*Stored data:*
------------------------

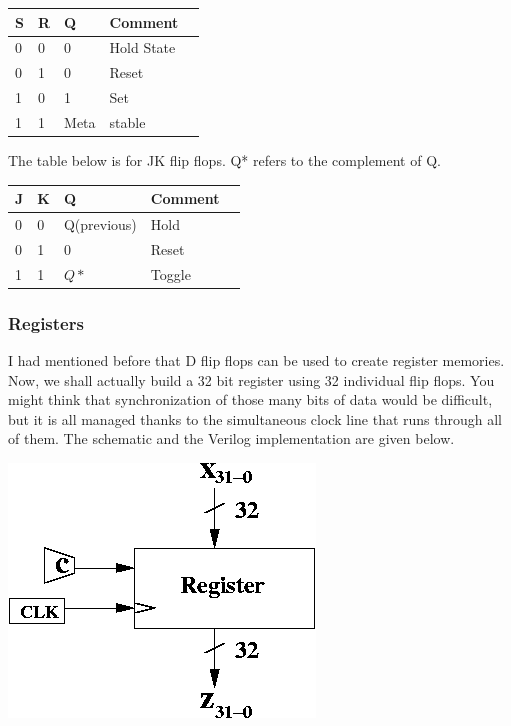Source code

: \documentclass[11pt]{article}
\begin{document}
\begin{description}
\begin{center}
	\begin{tabular}{ | l | l | l | l | p{5cm}  |}
	\hline
	S&R&Q&Comment \\ \hline
	0&0&0&Hold State \\ \hline
	0&1&0&Reset \\ \hline
	1&0&1&Set \\ \hline
	1&1&Meta&stable \\ \hline
	\hline
	\end{tabular}
\end{center}
	The table below is for JK flip flops. Q* refers to the complement of Q.
\begin{center}
	\begin{tabular}{ | l | l | l | l | p{5cm}  |}
	\hline
	J&K&Q&Comment \\ \hline
	0&0&Q(previous)&Hold \\ \hline
	0&1&0&Reset \\ \hline
	1&1&$Q*$&Toggle \\ \hline
	\hline
	\end{tabular}
\end{center}

\subsubsection{Registers}
I had mentioned before that D flip flops can be used to create register memories. Now, we shall actually build a 32 bit register using 32 individual flip flops. You might think that synchronization of those many bits of data would be difficult, but it is all managed thanks to the simultaneous clock line that runs through all of them. The schematic and the Verilog implementation are given below.

\includegraphics[scale=0.7]{pload.png}




\end{description}
\end{document}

------------------------

*EXERCISE INSTRUCTIONS:*
All records, pictures excluded: copy them exactly.

*WRITTEN RESPONSE:*
Source code

: \documentclass[11pt]{article}
\begin{document}
\begin{description}
\begin{center}
	\begin{tabular}{ | l | l | l | l | p{5cm}  |}
	\hline
	S&R&Q&Comment \\ \hline
	0&0&0&Hold State \\ \hline
	0&1&0&Reset \\ \hline
	1&0&1&Set \\ \hline
	1&1&Meta&stable \\ \hline
	\hline
	\end{tabular}
\end{center}
	The table below is for JK flip flops. Q* refers to the complement of Q.
\begin{center}
	\begin{tabular}{ | l | l | l | l | p{5cm}  |}
	\hline
	J&K&Q&Comment \\ \hline
	0&0&Q(previous)&Hold \\ \hline
	0&1&0&Reset \\ \hline
	1&1&$Q*$&Toggle \\ \hline
	\hline
	\end{tabular}
\end{center}

\subsubsection{Registers}
I had mentioned before that D flip flops can be used to create register memories. Now, we shall actually build a 32 bit register using 32 individual flip flops. You might think that synchronization of those many bits of data would be difficult, but it is all managed thanks to the simultaneous clock line that runs through all of them. The schematic and the Verilog implementation are given below.

\includegraphics[scale=0.7]{pload.png}




\end{description}
\end{document}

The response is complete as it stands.